Illinois state law governs that a court should take into consideration “the wishes of the child, taking into account the child’s maturity and ability to express reasoned and independent preferences as to parenting time.” This means that the court will consider not only the preference expressed by the child, but also the child’s individual ability to make a mature and responsible decision. 

Young children in particular are often manipulated or bribed by one parent to tell the court that they want to remain with that parent. However, it is unwise to attempt to do this. In many cases, the court will appoint a guardian ad litem to speak with the child individually to help determine what type of arrangement would be best for the child. Guardians ad litem are trained professionals who can often detect when a child is simply parroting what a parent told them to say. 
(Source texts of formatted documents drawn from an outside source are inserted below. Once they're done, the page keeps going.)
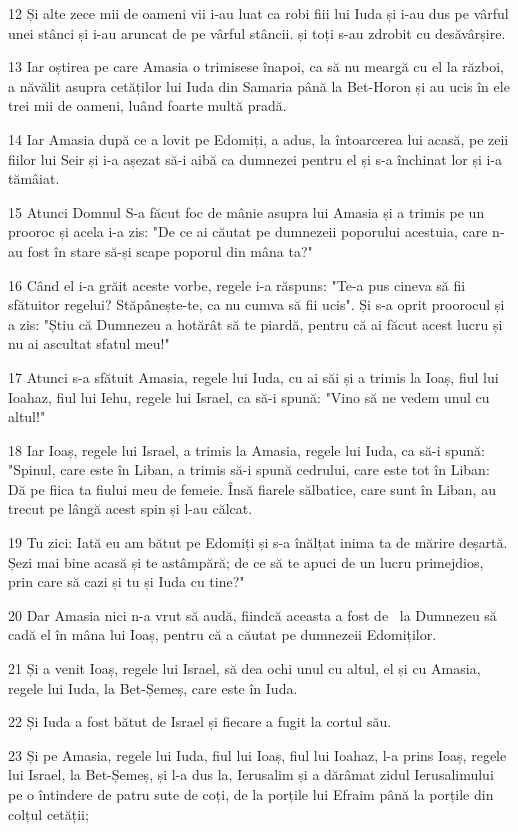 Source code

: \par 12 Și alte zece mii de oameni vii i-au luat ca robi fiii lui Iuda și i-au dus pe vârful unei stânci și i-au aruncat de pe vârful stâncii. și toți s-au zdrobit cu desăvârșire.
\par 13 Iar oștirea pe care Amasia o trimisese înapoi, ca să nu meargă cu el la război, a năvălit asupra cetăților lui Iuda din Samaria până la Bet-Horon și au ucis în ele trei mii de oameni, luând foarte multă pradă.
\par 14 Iar Amasia după ce a lovit pe Edomiți, a adus, la întoarcerea lui acasă, pe zeii fiilor lui Seir și i-a așezat să-i aibă ca dumnezei pentru el și s-a închinat lor și i-a tămâiat.
\par 15 Atunci Domnul S-a făcut foc de mânie asupra lui Amasia și a trimis pe un prooroc și acela i-a zis: "De ce ai căutat pe dumnezeii poporului acestuia, care n-au fost în stare să-și scape poporul din mâna ta?"
\par 16 Când el i-a grăit aceste vorbe, regele i-a răspuns: "Te-a pus cineva să fii sfătuitor regelui? Stăpânește-te, ca nu cumva să fii ucis". Și s-a oprit proorocul și a zis: "Știu că Dumnezeu a hotărât să te piardă, pentru că ai făcut acest lucru și nu ai ascultat sfatul meu!"
\par 17 Atunci s-a sfătuit Amasia, regele lui Iuda, cu ai săi și a trimis la Ioaș, fiul lui Ioahaz, fiul lui Iehu, regele lui Israel, ca să-i spună: "Vino să ne vedem unul cu altul!"
\par 18 Iar Ioaș, regele lui Israel, a trimis la Amasia, regele lui Iuda, ca să-i spună: "Spinul, care este în Liban, a trimis să-i spună cedrului, care este tot în Liban: Dă pe fiica ta fiului meu de femeie. Însă fiarele sălbatice, care sunt în Liban, au trecut pe lângă acest spin și l-au călcat.
\par 19 Tu zici: Iată eu am bătut pe Edomiți și s-a înălțat inima ta de mărire deșartă. Șezi mai bine acasă și te astâmpără; de ce să te apuci de un lucru primejdios, prin care să cazi și tu și Iuda cu tine?"
\par 20 Dar Amasia nici n-a vrut să audă, fiindcă aceasta a fost de  la Dumnezeu să cadă el în mâna lui Ioaș, pentru că a căutat pe dumnezeii Edomiților.
\par 21 Și a venit Ioaș, regele lui Israel, să dea ochi unul cu altul, el și cu Amasia, regele lui Iuda, la Bet-Șemeș, care este în Iuda.
\par 22 Și Iuda a fost bătut de Israel și fiecare a fugit la cortul său.
\par 23 Și pe Amasia, regele lui Iuda, fiul lui Ioaș, fiul lui Ioahaz, l-a prins Ioaș, regele lui Israel, la Bet-Șemeș, și l-a dus la, Ierusalim și a dărâmat zidul Ierusalimului pe o întindere de patru sute de coți, de la porțile lui Efraim până la porțile din colțul cetății;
The expressed preference of an older child may be given more weight. However, courts are aware that teenagers will often prefer to live with the more permissive parent – the parent who lets them stay out late, drink beer, or do other things the more strict parent may not allow. However, this is not always in the child’s best interests. The court will consider what is in the best interests of the child, which may not be what the child wants. The child’s preferences are but one of numerous factors Illinois courts consider in parenting time disputes. 

Contact a Kane County Parenting Time Lawyer

[[title]] is experienced in helping Illinois parents involved in a parenting time dispute, incident to divorce or otherwise. Our caring St. Charles parenting time attorneys want to help you do what is best for your child. For a complimentary consultation, please contact us at [[phone]].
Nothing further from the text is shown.